Problem:
In the listing that follows, how many lines contain the string "view"? Provide only the number.

Supplied material:
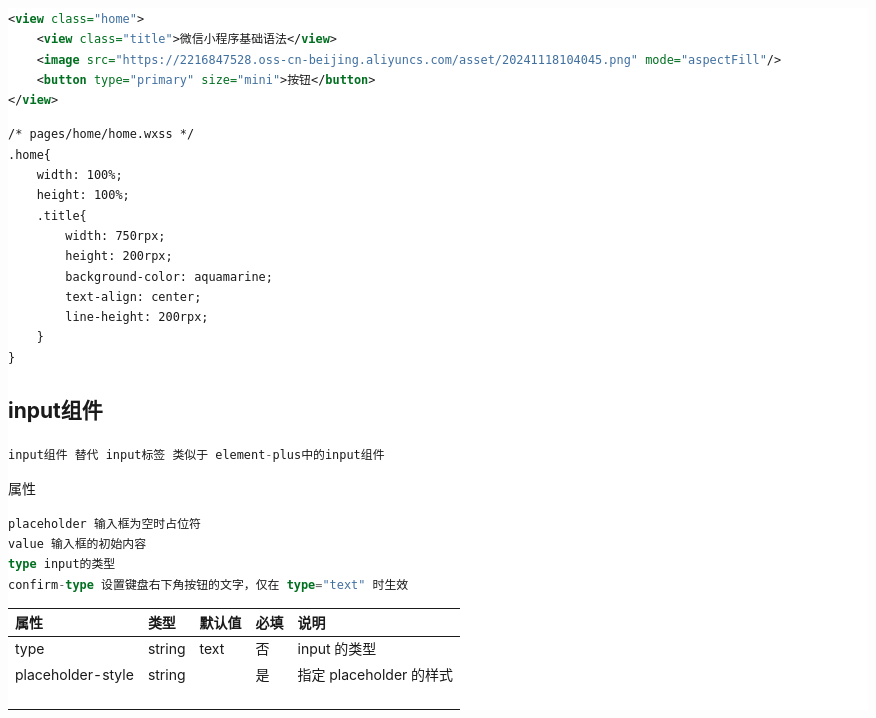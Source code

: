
 ```xml
<view class="home">
    <view class="title">微信小程序基础语法</view>
    <image src="https://2216847528.oss-cn-beijing.aliyuncs.com/asset/20241118104045.png" mode="aspectFill"/>
    <button type="primary" size="mini">按钮</button>
</view>
```

```less
/* pages/home/home.wxss */
.home{
    width: 100%;
    height: 100%;
    .title{
        width: 750rpx;
        height: 200rpx;
        background-color: aquamarine;
        text-align: center;
        line-height: 200rpx;
    }
}
```



## input组件

```ts
input组件 替代 input标签 类似于 element-plus中的input组件
```

属性

```ts
placeholder 输入框为空时占位符
value 输入框的初始内容
type input的类型
confirm-type 设置键盘右下角按钮的文字，仅在 type="text" 时生效
```

| 属性              | 类型   | 默认值 | 必填 | 说明                    |
| :---------------- | :----- | :----- | :--- | :---------------------- |
| type              | string | text   | 否   | input 的类型            |
| placeholder-style | string |        | 是   | 指定 placeholder 的样式 |
|                   |        |        |      |                         |
|                   |        |        |      |                         |
|                   |        |        |      |                         |
|                   |        |        |      |                         |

Exercise response:
3